Drew Summers: It’s really just exploring the software and figuring out, “Hey, I want to do this thing. Let’s see if NX has it.” And usually, it does. So, it would be an easy way to learn.

Greg Arnot: Getting back to your business, I wonder if you can tell me what challenges are the most common in aerospace? Are there particular challenges you face pertaining to regulations?

Morgan Feanny: At least in the aerospace industry itself, regulations are always something that you have to follow just for the general safety of everybody involved. Regulations are good, but it is something that you understand going into it. It’s like, “Okay, well, we need to follow this set of rules in order to play the game.” So, in terms of challenges, I would say that the rapid development pacing, especially something that’s closer to a startup, is a little bit challenging because it’s incredibly competitive. It’s like running on a treadmill. You have to always be innovating, always be iterating, testing, and doing better so that you are still a competitor in the industry. 

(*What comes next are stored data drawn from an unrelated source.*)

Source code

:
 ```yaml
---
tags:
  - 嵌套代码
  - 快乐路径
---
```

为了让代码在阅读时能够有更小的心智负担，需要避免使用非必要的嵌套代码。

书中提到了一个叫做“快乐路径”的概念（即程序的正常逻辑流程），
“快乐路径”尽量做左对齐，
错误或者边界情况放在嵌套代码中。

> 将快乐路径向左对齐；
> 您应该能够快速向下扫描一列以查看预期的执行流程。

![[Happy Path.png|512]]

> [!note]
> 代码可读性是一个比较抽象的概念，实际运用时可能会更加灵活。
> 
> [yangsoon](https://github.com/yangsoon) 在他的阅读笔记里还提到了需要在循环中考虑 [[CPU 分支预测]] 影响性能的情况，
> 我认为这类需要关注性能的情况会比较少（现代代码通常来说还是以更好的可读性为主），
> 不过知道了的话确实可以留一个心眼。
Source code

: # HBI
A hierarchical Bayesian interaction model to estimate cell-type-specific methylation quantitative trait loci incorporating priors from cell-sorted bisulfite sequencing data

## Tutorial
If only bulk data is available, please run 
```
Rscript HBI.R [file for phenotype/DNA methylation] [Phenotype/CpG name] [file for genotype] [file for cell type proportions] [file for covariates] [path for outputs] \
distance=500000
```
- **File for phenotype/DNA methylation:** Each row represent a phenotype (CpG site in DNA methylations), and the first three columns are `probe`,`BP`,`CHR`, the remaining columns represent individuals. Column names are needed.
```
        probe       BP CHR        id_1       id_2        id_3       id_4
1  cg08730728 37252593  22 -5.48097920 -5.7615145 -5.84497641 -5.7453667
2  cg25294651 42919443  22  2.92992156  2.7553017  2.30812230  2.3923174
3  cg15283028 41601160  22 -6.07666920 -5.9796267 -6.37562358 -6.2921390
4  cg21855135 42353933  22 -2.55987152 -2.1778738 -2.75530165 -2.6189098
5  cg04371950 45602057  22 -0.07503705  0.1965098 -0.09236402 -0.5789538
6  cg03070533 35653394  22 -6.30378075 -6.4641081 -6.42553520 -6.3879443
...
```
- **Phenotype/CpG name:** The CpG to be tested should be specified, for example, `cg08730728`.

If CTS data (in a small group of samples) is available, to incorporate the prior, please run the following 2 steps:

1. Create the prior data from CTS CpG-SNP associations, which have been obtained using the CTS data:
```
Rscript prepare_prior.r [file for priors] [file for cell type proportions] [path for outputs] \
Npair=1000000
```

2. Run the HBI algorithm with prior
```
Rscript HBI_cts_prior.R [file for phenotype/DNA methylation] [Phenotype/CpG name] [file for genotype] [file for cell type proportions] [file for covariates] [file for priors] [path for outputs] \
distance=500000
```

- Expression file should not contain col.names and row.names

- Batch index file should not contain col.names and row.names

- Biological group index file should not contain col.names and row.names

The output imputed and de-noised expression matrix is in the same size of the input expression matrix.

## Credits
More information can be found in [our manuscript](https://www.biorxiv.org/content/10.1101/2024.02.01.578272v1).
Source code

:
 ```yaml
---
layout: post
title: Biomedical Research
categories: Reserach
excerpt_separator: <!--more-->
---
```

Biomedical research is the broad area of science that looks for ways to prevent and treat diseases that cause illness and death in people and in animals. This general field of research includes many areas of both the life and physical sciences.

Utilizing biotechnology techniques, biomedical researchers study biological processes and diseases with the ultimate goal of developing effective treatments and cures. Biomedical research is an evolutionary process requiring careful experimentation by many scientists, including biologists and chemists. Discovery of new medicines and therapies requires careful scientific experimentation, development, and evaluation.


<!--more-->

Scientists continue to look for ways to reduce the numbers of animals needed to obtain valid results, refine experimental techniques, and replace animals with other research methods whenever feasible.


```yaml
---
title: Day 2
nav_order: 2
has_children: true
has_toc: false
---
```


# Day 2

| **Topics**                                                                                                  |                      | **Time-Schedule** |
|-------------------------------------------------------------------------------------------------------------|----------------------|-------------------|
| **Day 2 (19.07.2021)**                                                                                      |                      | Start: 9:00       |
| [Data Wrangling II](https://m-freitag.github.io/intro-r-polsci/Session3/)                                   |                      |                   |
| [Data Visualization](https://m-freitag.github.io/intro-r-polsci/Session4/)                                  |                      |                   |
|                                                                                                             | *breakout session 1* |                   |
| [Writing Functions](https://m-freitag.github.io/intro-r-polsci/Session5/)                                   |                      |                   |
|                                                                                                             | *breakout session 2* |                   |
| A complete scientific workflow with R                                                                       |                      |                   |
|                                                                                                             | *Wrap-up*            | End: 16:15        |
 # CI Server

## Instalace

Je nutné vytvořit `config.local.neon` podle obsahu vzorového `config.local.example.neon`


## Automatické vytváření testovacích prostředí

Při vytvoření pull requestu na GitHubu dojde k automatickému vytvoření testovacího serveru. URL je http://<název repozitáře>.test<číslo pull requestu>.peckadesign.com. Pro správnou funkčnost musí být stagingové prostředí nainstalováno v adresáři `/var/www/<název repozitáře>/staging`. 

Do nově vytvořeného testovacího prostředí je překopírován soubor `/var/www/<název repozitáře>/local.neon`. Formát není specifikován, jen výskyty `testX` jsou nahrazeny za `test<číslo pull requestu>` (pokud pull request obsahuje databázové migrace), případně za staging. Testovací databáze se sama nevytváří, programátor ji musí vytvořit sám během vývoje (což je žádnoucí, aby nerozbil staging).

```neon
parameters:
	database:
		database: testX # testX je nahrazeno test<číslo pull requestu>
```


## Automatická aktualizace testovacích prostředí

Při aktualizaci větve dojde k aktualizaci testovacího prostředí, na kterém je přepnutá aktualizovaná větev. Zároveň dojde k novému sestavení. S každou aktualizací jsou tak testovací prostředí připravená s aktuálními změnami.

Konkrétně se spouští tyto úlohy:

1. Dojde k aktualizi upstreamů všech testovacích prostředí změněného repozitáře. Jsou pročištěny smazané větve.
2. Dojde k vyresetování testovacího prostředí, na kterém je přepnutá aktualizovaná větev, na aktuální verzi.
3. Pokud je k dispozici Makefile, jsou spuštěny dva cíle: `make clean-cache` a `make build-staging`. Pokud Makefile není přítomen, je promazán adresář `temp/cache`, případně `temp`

Greg Arnot: And from a day-to-day point of view, what are some of the pain points that Firefly has in the product development process? I can imagine this must be an incredibly hard and unforgiving environment to design for.

Drew Summers: The hardest thing that we deal with day-to-day is just the iterative process. Especially with something where we’ve never done it before, the lessons we learned from a previous experience may not translate one-to-one. So, we can have all the lessons learned and have that experience going into it, but it’s not a one-and-done kind of “we know exactly what we’re doing.” So there is a lot of trial and error that comes with that. 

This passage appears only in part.